The PortIO implantable intraosseous vascular access device continues to advance through the FDA’s de novo pathway as it seeks an initial 7-day implant duration indication for use. The GLP animal study requested by the FDA has been completed along with supplementary cadaver and acute animal studies. A pre-submission package incorporating these data will be submitted to FDA in the coming weeks. Groundbreaking data from a recently completed pilot animal study demonstrated an unprecedented maintenance-free implant duration of over 60 days. Based on these results, PAVmed is planning to initiate a long-term (90-day implant duration) FIH series in Colombia, South America this quarter. CE Mark submission is scheduled for Q2-2019 and the Company continues to explore potential strategic partnerships, including acquisition of PortIO.
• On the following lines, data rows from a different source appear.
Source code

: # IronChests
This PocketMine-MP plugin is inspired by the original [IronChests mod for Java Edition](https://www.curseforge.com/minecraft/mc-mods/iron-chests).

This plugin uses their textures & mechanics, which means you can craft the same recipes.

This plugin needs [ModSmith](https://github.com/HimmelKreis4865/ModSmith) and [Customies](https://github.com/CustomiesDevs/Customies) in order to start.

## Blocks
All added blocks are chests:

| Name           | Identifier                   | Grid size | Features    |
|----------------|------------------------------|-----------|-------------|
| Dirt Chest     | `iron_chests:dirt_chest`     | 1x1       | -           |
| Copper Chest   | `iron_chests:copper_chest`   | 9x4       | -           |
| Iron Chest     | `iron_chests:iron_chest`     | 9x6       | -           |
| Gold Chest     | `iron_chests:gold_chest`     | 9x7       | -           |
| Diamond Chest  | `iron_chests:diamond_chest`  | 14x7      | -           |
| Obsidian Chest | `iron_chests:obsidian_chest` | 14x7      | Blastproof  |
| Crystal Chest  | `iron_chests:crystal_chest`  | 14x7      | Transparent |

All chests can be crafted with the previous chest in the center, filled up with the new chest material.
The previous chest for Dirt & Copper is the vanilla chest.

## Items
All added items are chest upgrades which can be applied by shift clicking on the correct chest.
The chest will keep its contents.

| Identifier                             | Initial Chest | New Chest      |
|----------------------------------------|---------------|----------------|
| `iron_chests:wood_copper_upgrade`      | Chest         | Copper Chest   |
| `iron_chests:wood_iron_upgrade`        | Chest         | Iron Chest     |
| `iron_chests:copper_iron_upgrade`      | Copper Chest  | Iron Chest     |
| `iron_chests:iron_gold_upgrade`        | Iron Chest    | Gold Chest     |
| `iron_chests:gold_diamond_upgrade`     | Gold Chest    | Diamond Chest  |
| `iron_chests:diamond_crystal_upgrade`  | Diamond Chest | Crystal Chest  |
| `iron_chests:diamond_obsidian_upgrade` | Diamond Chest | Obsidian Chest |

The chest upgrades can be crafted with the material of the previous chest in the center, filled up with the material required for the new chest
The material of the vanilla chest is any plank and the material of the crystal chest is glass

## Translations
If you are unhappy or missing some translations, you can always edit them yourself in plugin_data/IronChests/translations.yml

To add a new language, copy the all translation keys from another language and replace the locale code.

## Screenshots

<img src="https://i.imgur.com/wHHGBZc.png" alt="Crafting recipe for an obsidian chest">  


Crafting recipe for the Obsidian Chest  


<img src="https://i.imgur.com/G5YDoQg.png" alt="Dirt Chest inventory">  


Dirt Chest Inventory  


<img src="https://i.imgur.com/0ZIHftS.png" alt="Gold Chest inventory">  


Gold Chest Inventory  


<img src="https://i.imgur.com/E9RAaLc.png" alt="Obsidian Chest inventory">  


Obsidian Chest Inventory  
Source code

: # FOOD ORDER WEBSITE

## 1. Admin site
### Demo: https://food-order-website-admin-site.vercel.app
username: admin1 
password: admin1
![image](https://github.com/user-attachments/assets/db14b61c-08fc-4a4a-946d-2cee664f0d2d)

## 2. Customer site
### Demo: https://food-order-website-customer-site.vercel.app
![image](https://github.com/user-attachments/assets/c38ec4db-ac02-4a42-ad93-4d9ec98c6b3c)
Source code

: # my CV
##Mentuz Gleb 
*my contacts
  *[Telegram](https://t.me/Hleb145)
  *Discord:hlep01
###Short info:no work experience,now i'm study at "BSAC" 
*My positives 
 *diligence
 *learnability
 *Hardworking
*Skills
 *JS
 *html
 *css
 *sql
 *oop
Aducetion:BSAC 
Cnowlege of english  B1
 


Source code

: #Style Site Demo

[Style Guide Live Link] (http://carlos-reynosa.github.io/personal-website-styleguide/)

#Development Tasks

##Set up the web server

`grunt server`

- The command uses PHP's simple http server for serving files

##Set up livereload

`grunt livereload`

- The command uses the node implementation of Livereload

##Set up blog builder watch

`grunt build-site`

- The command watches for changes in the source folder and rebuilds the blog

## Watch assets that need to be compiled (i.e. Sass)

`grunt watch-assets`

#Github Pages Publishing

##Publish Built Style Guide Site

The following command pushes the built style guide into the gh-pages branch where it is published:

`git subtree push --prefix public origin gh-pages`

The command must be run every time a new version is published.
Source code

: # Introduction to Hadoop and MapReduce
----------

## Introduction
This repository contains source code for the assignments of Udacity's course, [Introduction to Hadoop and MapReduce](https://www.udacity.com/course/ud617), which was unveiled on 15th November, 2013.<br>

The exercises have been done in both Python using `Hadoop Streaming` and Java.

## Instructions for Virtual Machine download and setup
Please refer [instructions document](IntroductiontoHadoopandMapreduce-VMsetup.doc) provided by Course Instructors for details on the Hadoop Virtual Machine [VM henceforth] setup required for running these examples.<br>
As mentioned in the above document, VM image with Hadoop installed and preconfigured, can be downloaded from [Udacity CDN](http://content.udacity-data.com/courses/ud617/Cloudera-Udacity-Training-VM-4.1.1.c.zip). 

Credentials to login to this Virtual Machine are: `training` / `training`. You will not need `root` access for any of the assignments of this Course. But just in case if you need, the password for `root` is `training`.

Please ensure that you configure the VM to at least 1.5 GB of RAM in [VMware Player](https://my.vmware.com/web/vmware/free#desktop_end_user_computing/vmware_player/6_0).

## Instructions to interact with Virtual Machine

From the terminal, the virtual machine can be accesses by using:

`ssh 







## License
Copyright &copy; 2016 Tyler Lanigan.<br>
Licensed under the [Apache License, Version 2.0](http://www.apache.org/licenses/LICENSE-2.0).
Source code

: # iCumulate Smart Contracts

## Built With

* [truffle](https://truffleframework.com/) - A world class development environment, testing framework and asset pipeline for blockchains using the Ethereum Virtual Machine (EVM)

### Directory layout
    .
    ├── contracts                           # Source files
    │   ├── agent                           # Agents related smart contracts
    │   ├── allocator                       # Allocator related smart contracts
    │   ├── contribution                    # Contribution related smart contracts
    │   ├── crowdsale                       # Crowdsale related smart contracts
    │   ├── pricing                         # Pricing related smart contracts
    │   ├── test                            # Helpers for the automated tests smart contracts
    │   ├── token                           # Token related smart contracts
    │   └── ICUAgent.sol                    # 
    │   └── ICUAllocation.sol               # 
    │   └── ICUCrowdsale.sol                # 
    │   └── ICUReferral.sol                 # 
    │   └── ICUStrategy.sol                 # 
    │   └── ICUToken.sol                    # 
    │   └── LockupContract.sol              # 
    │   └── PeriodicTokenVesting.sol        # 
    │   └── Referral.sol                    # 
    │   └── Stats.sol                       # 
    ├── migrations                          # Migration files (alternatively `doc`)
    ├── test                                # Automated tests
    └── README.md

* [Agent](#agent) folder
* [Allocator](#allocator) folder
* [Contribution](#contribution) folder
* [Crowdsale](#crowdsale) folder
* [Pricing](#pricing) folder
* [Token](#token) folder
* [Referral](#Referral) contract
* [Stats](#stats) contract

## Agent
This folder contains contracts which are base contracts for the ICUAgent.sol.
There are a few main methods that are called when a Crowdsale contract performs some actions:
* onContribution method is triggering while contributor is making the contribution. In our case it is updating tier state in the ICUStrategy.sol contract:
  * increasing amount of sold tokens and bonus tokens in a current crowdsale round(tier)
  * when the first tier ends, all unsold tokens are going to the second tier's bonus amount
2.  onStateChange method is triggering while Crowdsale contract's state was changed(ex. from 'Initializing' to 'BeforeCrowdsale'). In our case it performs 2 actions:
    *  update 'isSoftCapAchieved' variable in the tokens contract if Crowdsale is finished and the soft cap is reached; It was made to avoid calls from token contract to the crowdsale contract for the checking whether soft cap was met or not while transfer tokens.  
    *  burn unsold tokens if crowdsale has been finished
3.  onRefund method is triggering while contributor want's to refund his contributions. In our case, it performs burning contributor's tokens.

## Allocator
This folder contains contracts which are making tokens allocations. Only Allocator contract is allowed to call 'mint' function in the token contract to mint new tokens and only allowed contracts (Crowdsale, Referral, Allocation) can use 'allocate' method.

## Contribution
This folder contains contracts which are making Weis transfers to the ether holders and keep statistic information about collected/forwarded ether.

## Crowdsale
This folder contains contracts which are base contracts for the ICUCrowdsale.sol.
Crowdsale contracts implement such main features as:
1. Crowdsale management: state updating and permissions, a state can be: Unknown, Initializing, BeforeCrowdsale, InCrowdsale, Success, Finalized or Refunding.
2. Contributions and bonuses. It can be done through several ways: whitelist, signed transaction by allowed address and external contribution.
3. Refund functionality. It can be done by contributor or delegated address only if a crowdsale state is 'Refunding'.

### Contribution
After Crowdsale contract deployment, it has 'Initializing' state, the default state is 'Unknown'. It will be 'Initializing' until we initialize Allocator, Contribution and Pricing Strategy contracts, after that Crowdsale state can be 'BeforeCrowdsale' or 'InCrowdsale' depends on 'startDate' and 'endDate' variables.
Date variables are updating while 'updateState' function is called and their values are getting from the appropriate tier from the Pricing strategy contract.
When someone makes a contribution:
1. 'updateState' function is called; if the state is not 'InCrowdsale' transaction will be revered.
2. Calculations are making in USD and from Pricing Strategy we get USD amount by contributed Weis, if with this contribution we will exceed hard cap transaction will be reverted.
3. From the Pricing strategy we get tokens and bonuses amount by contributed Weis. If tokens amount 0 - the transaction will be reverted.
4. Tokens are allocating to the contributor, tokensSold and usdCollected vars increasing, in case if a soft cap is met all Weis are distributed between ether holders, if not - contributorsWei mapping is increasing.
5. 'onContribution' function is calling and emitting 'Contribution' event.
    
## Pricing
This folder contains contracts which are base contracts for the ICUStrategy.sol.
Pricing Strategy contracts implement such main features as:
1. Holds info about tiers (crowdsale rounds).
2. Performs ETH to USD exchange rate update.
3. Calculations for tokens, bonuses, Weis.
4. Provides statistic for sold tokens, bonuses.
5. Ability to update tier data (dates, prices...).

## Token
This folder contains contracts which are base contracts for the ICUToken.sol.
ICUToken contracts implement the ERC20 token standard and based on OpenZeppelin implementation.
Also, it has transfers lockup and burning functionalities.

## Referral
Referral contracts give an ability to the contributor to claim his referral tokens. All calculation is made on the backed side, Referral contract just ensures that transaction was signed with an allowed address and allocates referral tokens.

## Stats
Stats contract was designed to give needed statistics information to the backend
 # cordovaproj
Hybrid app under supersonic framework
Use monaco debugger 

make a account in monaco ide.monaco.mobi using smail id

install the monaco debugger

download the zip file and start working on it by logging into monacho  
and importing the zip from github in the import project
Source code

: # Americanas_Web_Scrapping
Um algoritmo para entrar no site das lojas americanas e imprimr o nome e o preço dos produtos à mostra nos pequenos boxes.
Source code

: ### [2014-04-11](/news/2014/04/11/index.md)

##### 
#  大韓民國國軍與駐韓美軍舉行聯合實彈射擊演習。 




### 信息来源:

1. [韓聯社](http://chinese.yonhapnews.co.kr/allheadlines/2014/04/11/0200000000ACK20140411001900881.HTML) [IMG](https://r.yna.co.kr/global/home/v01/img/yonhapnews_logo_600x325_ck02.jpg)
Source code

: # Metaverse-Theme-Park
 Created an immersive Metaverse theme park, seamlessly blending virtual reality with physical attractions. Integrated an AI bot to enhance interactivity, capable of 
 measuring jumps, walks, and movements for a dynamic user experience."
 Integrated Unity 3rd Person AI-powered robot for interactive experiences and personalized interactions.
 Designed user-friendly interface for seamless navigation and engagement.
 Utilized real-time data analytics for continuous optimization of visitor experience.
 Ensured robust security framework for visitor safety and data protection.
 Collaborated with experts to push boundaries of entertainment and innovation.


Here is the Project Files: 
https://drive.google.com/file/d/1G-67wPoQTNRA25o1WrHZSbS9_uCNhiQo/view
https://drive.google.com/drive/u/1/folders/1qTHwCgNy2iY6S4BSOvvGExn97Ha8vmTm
The NextFlo disposable intravenous (IV) infusion set recently achieved a key milestone in its quest to eliminate the need for complex and expensive electronic infusion pumps for most of the estimated one million infusions of fluids, medications and other substances delivered each day in hospitals and outpatient settings in the United States. NextFlo is designed to deliver highly-accurate gravity-driven infusions independent of the height of the IV bag. It maintains constant flow by incorporating a proprietary, passive, pressure-dependent variable flow-resistor consisting entirely of inexpensive, easy-to-manufacture disposable mechanical parts. NextFlo testing has demonstrated constant flow rates across a wide range of IV bag heights, with accuracy rates comparable to electronic infusion pumps. (NextFlo Demonstration Video). This major technological breakthrough has generated significant interest from potential strategic partners, as a result, PAVmed is gearing up to initiate a formal M&A process for NextFlo in the coming weeks.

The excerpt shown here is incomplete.